RLAI Reinforcement Learning and Artificial Intelligence (RLAI)
Text of Michael Stingl's debating notes
--Rich Sutton, October 24, 2004
These are the notes that Michael Stingl spoke from in the debate. 

Comments?  Extend the robot rights debate page.

Could Computers Ever Be Worthy of Moral Respect?

To give some content to the “it depends” position, I want to make some conceptual clarifications that I think will prove useful as the discussion unfolds.

First, we need to distinguish between moral agents and creatures or things worthy of moral concern or respect.

Some people claim there is complete overlap, but this is unlikely.  (Moral agents are all moral patients, but not all moral patients need be moral agents.)

Moral agents — creatures or things capable of moral responsibility  — moral agents are creatures or things it makes sense for us to hold responsible for having done right or wrong.

Hurricanes do bad things — but we can’t hold them responsible for having done wrong.

For moral responsibility — or moral agency —

Agent must know that what it did was wrong (“knowledge condition”)

Agent must have been capable of choosing otherwise (“free will condition”)

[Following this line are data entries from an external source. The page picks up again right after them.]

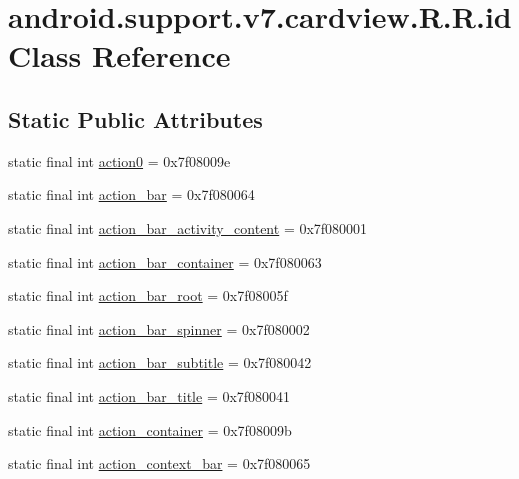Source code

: \hypertarget{classandroid_1_1support_1_1v7_1_1cardview_1_1_r_1_1id}{
\section{android.support.v7.cardview.R.R.id Class Reference}
\label{classandroid_1_1support_1_1v7_1_1cardview_1_1_r_1_1id}
}
\subsection*{Static Public Attributes}
\begin{CompactItemize}
\item 
static final int \hyperlink{classandroid_1_1support_1_1v7_1_1cardview_1_1_r_1_1id_ca49f81d19bad006c2e7f014a67dbb6b}{action0} = 0x7f08009e
\item 
static final int \hyperlink{classandroid_1_1support_1_1v7_1_1cardview_1_1_r_1_1id_4c4113b657366c9226874e8c14244942}{action\_\-bar} = 0x7f080064
\item 
static final int \hyperlink{classandroid_1_1support_1_1v7_1_1cardview_1_1_r_1_1id_65533fee240730b85ed078ca400e5956}{action\_\-bar\_\-activity\_\-content} = 0x7f080001
\item 
static final int \hyperlink{classandroid_1_1support_1_1v7_1_1cardview_1_1_r_1_1id_5afbe27e8e7402eb84cbbbc0d84ed0e4}{action\_\-bar\_\-container} = 0x7f080063
\item 
static final int \hyperlink{classandroid_1_1support_1_1v7_1_1cardview_1_1_r_1_1id_e8c529a6d0cef93a92b86f2cf0ee7fb6}{action\_\-bar\_\-root} = 0x7f08005f
\item 
static final int \hyperlink{classandroid_1_1support_1_1v7_1_1cardview_1_1_r_1_1id_63036d4f8efd6042e46b2750d4fe4451}{action\_\-bar\_\-spinner} = 0x7f080002
\item 
static final int \hyperlink{classandroid_1_1support_1_1v7_1_1cardview_1_1_r_1_1id_dbe6d1e3f4a1033c328579c7086c3de6}{action\_\-bar\_\-subtitle} = 0x7f080042
\item 
static final int \hyperlink{classandroid_1_1support_1_1v7_1_1cardview_1_1_r_1_1id_f121a982c5e6cf89cf579d6d270de0e5}{action\_\-bar\_\-title} = 0x7f080041
\item 
static final int \hyperlink{classandroid_1_1support_1_1v7_1_1cardview_1_1_r_1_1id_bcf2d6da034458a8230bc614a5845438}{action\_\-container} = 0x7f08009b
\item 
static final int \hyperlink{classandroid_1_1support_1_1v7_1_1cardview_1_1_r_1_1id_0af97f61bd6e4797a947f084e39bfb06}{action\_\-context\_\-bar} = 0x7f080065

\end{CompactItemize}
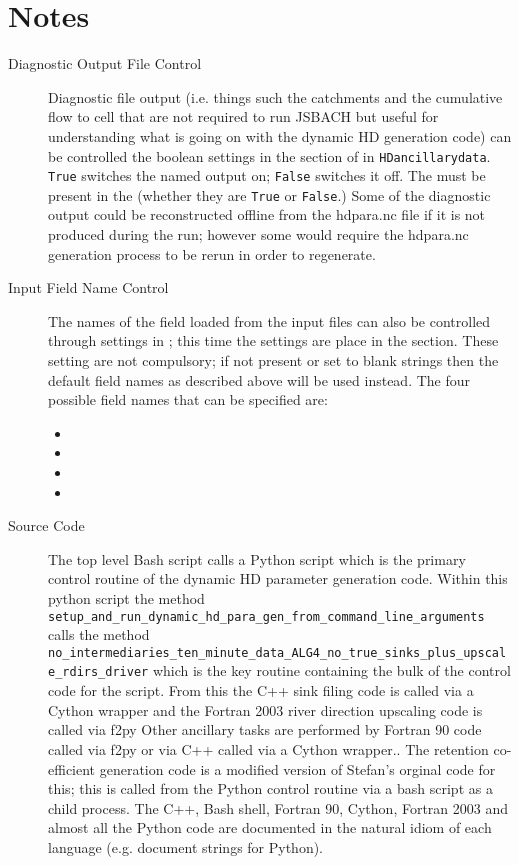 \documentclass{article}
\begin{document}
\section{Notes} \label{section-notes}
\begin{description}
\item[Diagnostic Output File Control] Diagnostic file output (i.e. things such the catchments and the cumulative flow to cell that are not required to run JSBACH but useful for understanding what is going on with the dynamic HD generation code)  can be controlled the boolean settings in the  section of  in \texttt{HDancillarydata}. \texttt{True} switches the named output on; \texttt{False} switches it off. The   must be present in the  (whether they are \texttt{True} or \texttt{False}.) Some of the diagnostic output could be reconstructed offline from the hdpara.nc file if it is not produced during the run; however some would require the hdpara.nc generation process to be rerun in order to regenerate.
\item[Input Field Name Control] The names of the field loaded from the input files can also be controlled through settings in ; this time the settings are place in the  section. These setting are not compulsory; if not present or set to blank strings then the default field names as described above will be used instead. The four possible field names that can be specified are:
\begin{itemize}
\item {}
\item {}
\item {}
\item {}
\end{itemize}
\item[Source Code] The top level Bash script calls a Python script which is the primary control routine of the dynamic HD parameter generation code. Within this python script the method  \lstinline[style=bash_input]{setup_and_run_dynamic_hd_para_gen_from_command_line_arguments} calls the method\\  \lstinline[style=bash_input]{no_intermediaries_ten_minute_data_ALG4_no_true_sinks_plus_upscale_rdirs_driver} which is the key routine containing the bulk of the control code for the script.  From this the C++ sink filing code is called via a Cython wrapper and the Fortran 2003 river direction upscaling code is called via f2py Other ancillary tasks are performed by Fortran 90 code called via f2py or via C++ called via a Cython wrapper.. The retention co-efficient generation code is a modified version of Stefan's orginal code for this; this is called from the Python control routine via a bash script as a child process. The C++, Bash shell, Fortran 90, Cython, Fortran 2003 and almost all the Python code are documented in the natural idiom of each language (e.g. document strings for Python).

\end{description}
\end{document}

Here, I just want to say — difficult to know when a creature knows right from wrong:  dogs, for example, seem to fail in this regard....

Deeper problem — and again think of dogs — hard to decide if a dog exhibits free will, or free choice, in doing what it does.

If free will requires acting based on reasons, it’s not clear that dogs can do this.

A desire to eat may motivate a dog to run to its bowl, and hunger may be the cause of the desire.

But is hunger the dog’s reason for running to its bowl, as opposed, say, to continuing to chase its ball?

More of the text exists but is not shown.